Exercise
Everything from the first line of the data below through the line that contains "- [[100 Daily/2020-08-02\|2020-08-02]]" should be written out exactly, please, and nothing more; the pictures stay out.

Task data
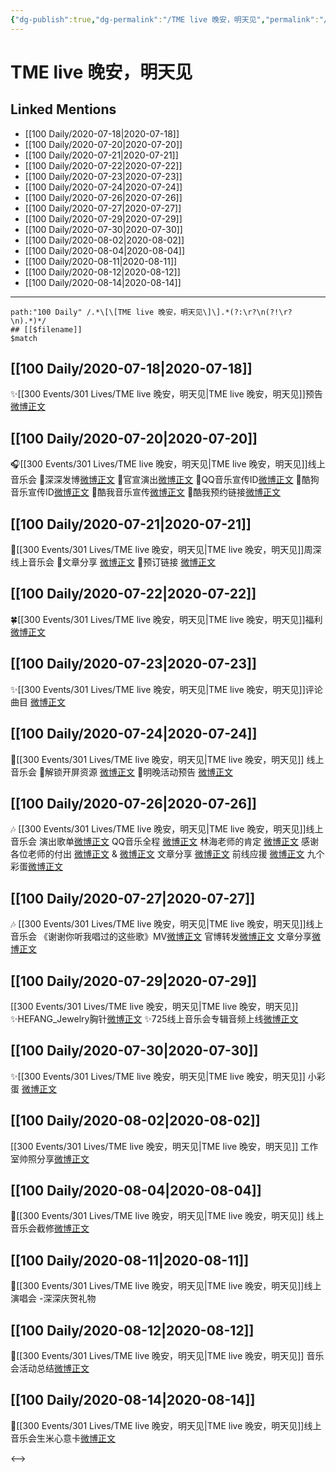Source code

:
 ```yaml
---
{"dg-publish":true,"dg-permalink":"/TME live 晚安，明天见","permalink":"/TME live 晚安，明天见/","created":"2023-04-06T21:03:47.171+08:00","updated":"2023-04-10T16:14:30.384+08:00"}
---
```


# TME live 晚安，明天见

## Linked Mentions
- [[100 Daily/2020-07-18\|2020-07-18]]
- [[100 Daily/2020-07-20\|2020-07-20]]
- [[100 Daily/2020-07-21\|2020-07-21]]
- [[100 Daily/2020-07-22\|2020-07-22]]
- [[100 Daily/2020-07-23\|2020-07-23]]
- [[100 Daily/2020-07-24\|2020-07-24]]
- [[100 Daily/2020-07-26\|2020-07-26]]
- [[100 Daily/2020-07-27\|2020-07-27]]
- [[100 Daily/2020-07-29\|2020-07-29]]
- [[100 Daily/2020-07-30\|2020-07-30]]
- [[100 Daily/2020-08-02\|2020-08-02]]
- [[100 Daily/2020-08-04\|2020-08-04]]
- [[100 Daily/2020-08-11\|2020-08-11]]
- [[100 Daily/2020-08-12\|2020-08-12]]
- [[100 Daily/2020-08-14\|2020-08-14]]


---

```expander
path:"100 Daily" /.*\[\[TME live 晚安，明天见\]\].*(?:\r?\n(?!\r?\n).*)*/
## [[$filename]]
$match
```
## [[100 Daily/2020-07-18\|2020-07-18]]
✨[[300 Events/301 Lives/TME live 晚安，明天见\|TME live 晚安，明天见]]预告 [微博正文](https://m.weibo.cn/6466290670/4528014879361887)
## [[100 Daily/2020-07-20\|2020-07-20]]
🎧[[300 Events/301 Lives/TME live 晚安，明天见\|TME live 晚安，明天见]]线上音乐会
🔹深深发博[微博正文](https://m.weibo.cn/6466290670/4528862333251168)
🔹官宣演出[微博正文](https://m.weibo.cn/6466290670/4528733593281680)
🔹QQ音乐宣传ID[微博正文](https://m.weibo.cn/6466290670/4528747922066192)
🔹酷狗音乐宣传ID[微博正文](https://m.weibo.cn/6466290670/4528739783803394)
🔹酷我音乐宣传[微博正文](https://m.weibo.cn/6466290670/4528756036999168)
🔹酷我预约链接[微博正文](https://m.weibo.cn/6466290670/4528842696033139)
## [[100 Daily/2020-07-21\|2020-07-21]]
🌟[[300 Events/301 Lives/TME live 晚安，明天见\|TME live 晚安，明天见]]周深线上音乐会
🌱文章分享 [微博正文](https://m.weibo.cn/6466290670/4529098800238877)
🌱预订链接 [微博正文](https://m.weibo.cn/6466290670/4529198234082543)
## [[100 Daily/2020-07-22\|2020-07-22]]
🍀[[300 Events/301 Lives/TME live 晚安，明天见\|TME live 晚安，明天见]]福利[微博正文](https://m.weibo.cn/6466290670/4529556441012925)
## [[100 Daily/2020-07-23\|2020-07-23]]
✨[[300 Events/301 Lives/TME live 晚安，明天见\|TME live 晚安，明天见]]评论曲目 [微博正文](https://m.weibo.cn/6466290670/4529955662727248)
## [[100 Daily/2020-07-24\|2020-07-24]]
🌟[[300 Events/301 Lives/TME live 晚安，明天见\|TME live 晚安，明天见]] 线上音乐会
🌱解锁开屏资源 [微博正文](https://m.weibo.cn/6466290670/4530155760912740)
🌱明晚活动预告 [微博正文](https://m.weibo.cn/6466290670/4530280231340339)
## [[100 Daily/2020-07-26\|2020-07-26]]
🎶 [[300 Events/301 Lives/TME live 晚安，明天见\|TME live 晚安，明天见]]线上音乐会
演出歌单[微博正文](https://m.weibo.cn/6466290670/4531101970206962)
QQ音乐全程 [微博正文](https://m.weibo.cn/6466290670/4530760125779869)
林海老师的肯定 [微博正文](https://m.weibo.cn/6466290670/4530900765248246)
感谢各位老师的付出
[微博正文](https://m.weibo.cn/6466290670/4530940326447087) & [微博正文](https://m.weibo.cn/1749099772/4531066830326391)
文章分享 [微博正文](https://m.weibo.cn/6466290670/4530986636021875)
前线应援 [微博正文](https://m.weibo.cn/6466290670/4530989752391076)
九个彩蛋[微博正文](https://m.weibo.cn/6466290670/4531097297488059)
## [[100 Daily/2020-07-27\|2020-07-27]]
🎶 [[300 Events/301 Lives/TME live 晚安，明天见\|TME live 晚安，明天见]]线上音乐会
《谢谢你听我唱过的这些歌》MV[微博正文](https://m.weibo.cn/6466290670/4531291716329775)
官博转发[微博正文](https://m.weibo.cn/6466290670/4531369881374046)
文章分享[微博正文](https://m.weibo.cn/6466290670/4531084673164063)
## [[100 Daily/2020-07-29\|2020-07-29]]
[[300 Events/301 Lives/TME live 晚安，明天见\|TME live 晚安，明天见]]
✨HEFANG_Jewelry胸针[微博正文](https://m.weibo.cn/6466290670/4532032162235428)
✨725线上音乐会专辑音频上线[微博正文](https://m.weibo.cn/6466290670/4532049333459471)
## [[100 Daily/2020-07-30\|2020-07-30]]
✨[[300 Events/301 Lives/TME live 晚安，明天见\|TME live 晚安，明天见]] 小彩蛋 [微博正文](https://m.weibo.cn/6466290670/4532443778134815)
## [[100 Daily/2020-08-02\|2020-08-02]]
[[300 Events/301 Lives/TME live 晚安，明天见\|TME live 晚安，明天见]] 工作室帅照分享[微博正文](https://m.weibo.cn/6466290670/4533588643288276)
## [[100 Daily/2020-08-04\|2020-08-04]]
💫[[300 Events/301 Lives/TME live 晚安，明天见\|TME live 晚安，明天见]] 线上音乐会截修[微博正文](https://m.weibo.cn/6466290670/4534244787109791)

## [[100 Daily/2020-08-11\|2020-08-11]]
💫[[300 Events/301 Lives/TME live 晚安，明天见\|TME live 晚安，明天见]]线上演唱会
-深深庆贺礼物[](https://m.weibo.cn/5516625428/4536848954959472)
## [[100 Daily/2020-08-12\|2020-08-12]]
💫[[300 Events/301 Lives/TME live 晚安，明天见\|TME live 晚安，明天见]] 音乐会活动总结[微博正文](https://m.weibo.cn/6466290670/4537211369035876)

## [[100 Daily/2020-08-14\|2020-08-14]]
🌠[[300 Events/301 Lives/TME live 晚安，明天见\|TME live 晚安，明天见]]线上音乐会生米心意卡[微博正文](https://m.weibo.cn/6466290670/4537912190569104)

<-->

Answer below
Source code

:
 ```yaml
---
{"dg-publish":true,"dg-permalink":"/TME live 晚安，明天见","permalink":"/TME live 晚安，明天见/","created":"2023-04-06T21:03:47.171+08:00","updated":"2023-04-10T16:14:30.384+08:00"}
---
```


# TME live 晚安，明天见

## Linked Mentions
- [[100 Daily/2020-07-18\|2020-07-18]]
- [[100 Daily/2020-07-20\|2020-07-20]]
- [[100 Daily/2020-07-21\|2020-07-21]]
- [[100 Daily/2020-07-22\|2020-07-22]]
- [[100 Daily/2020-07-23\|2020-07-23]]
- [[100 Daily/2020-07-24\|2020-07-24]]
- [[100 Daily/2020-07-26\|2020-07-26]]
- [[100 Daily/2020-07-27\|2020-07-27]]
- [[100 Daily/2020-07-29\|2020-07-29]]
- [[100 Daily/2020-07-30\|2020-07-30]]
- [[100 Daily/2020-08-02\|2020-08-02]]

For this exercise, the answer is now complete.